Qual a necessidade dessa dicotomia de colocar tudo na direita e na esquerda?
Pra se ter “cultura” preciso gostar de Marília Mendonça.? Marilia Mendonça faz parte da cultura Brasileira sim, mas não preciso gostar dela e fazer parte dessa cultura. Tive sim que procurar uma música dela e acho muito ruim. Sou melhor por isso ? Óbvio que não. Agora, a grande maioria tem letras muito pobres e musicalmente também é pobre. Pode ter algumas músicas que foge disso? Claro! Porém, a grande maioria é “sofrência” mesmo
Pra ver como essa esquerda é ridícula e destoante da realidade.

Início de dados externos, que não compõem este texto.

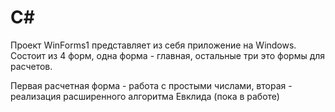 # C#

Проект WinForms1 представляет из себя приложение на Windows. Состоит из 4 форм, одна форма - главная, остальные три это формы для расчетов.

Первая расчетная форма - работа с простыми числами, вторая - реализация расширенного алгоритма Евклида (пока в работе)

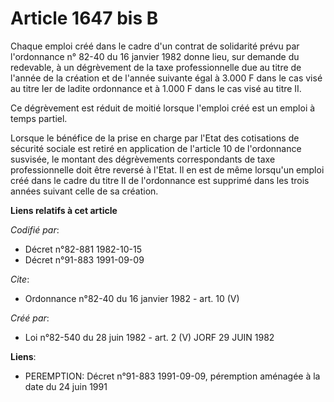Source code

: # Article 1647 bis B

Chaque emploi créé dans le cadre d'un contrat de solidarité prévu par l'ordonnance n° 82-40 du 16 janvier 1982 donne lieu,
sur demande du redevable, à un dégrèvement de la taxe professionnelle due au titre de l'année de la création et de l'année
suivante égal à 3.000 F dans le cas visé au titre Ier de ladite ordonnance et à 1.000 F dans le cas visé au titre II.

Ce dégrèvement est réduit de moitié lorsque l'emploi créé est un emploi à temps partiel.

Lorsque le bénéfice de la prise en charge par l'Etat des cotisations de sécurité sociale est retiré en application de
l'article 10 de l'ordonnance susvisée, le montant des dégrèvements correspondants de taxe professionnelle doit être reversé à
l'Etat. Il en est de même lorsqu'un emploi créé dans le cadre du titre II de l'ordonnance est supprimé dans les trois années
suivant celle de sa création.

**Liens relatifs à cet article**

_Codifié par_:

  - Décret n°82-881 1982-10-15
  - Décret n°91-883 1991-09-09

_Cite_:

  - Ordonnance n°82-40 du 16 janvier 1982 - art. 10 (V)

_Créé par_:

  - Loi n°82-540 du 28 juin 1982 - art. 2 (V) JORF 29 JUIN 1982

**Liens**:

  - PEREMPTION: Décret n°91-883 1991-09-09, péremption aménagée  à la date du 24 juin 1991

sertanejo, aquela porcaria financiada por ruralistas? Ouça à vontade
Uma perda irreparável para o “gritanejo”.
Vraaaauuu
BEBETI
Bellissimo texto.
Kudos
Muito lúcido e pertinente o artigo de Bebeti Gurgel. Pessoalmente, sabia quem era Marília Mendonça, pela popularidade que acabou atraindo minha atenção. Mas tb não me interessei pela música nem pela cantora, durante sua breve e absolutamente genial trajetória. Hoje, assisto emocionada a tudo que postam sobre ela. Deixou um belíssimo legado. Sempre é tempo de conhecer essa mulher corajosa e engajada. Viva Marília!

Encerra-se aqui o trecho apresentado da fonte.